WHAT THE TASK REQUIRES
Below are records; how many of their lines contain "hypertarget"? Answer with only the number.

(Saved entries)
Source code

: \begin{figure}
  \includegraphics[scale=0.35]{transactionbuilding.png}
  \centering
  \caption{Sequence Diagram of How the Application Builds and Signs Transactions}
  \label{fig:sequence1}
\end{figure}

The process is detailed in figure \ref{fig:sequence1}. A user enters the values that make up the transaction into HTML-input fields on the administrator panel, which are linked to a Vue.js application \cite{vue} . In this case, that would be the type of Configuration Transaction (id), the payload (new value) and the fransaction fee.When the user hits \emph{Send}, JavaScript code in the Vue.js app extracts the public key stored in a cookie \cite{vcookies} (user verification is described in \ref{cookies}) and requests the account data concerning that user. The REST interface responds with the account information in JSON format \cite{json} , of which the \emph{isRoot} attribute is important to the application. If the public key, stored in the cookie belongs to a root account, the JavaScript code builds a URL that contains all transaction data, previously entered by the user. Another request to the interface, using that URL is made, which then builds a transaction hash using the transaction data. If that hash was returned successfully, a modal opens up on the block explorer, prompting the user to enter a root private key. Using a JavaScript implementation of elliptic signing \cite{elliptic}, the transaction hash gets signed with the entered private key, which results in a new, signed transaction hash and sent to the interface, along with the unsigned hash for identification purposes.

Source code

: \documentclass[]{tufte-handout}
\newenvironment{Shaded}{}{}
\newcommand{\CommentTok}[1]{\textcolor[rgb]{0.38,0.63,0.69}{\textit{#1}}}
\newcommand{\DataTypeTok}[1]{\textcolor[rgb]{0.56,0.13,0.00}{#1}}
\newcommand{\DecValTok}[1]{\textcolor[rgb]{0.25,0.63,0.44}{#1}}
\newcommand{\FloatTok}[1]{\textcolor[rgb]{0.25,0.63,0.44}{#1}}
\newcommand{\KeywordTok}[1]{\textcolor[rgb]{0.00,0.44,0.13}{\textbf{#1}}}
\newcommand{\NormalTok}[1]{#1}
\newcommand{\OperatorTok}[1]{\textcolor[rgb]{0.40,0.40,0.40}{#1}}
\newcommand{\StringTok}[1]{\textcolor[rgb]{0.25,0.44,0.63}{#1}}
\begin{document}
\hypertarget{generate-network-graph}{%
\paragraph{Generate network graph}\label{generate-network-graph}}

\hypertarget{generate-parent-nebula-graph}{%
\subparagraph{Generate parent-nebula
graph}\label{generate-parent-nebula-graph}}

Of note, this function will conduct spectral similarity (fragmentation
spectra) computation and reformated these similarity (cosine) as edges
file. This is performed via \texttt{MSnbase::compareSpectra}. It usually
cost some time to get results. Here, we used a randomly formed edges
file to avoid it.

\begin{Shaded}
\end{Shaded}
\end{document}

RESPONSE BELOW
2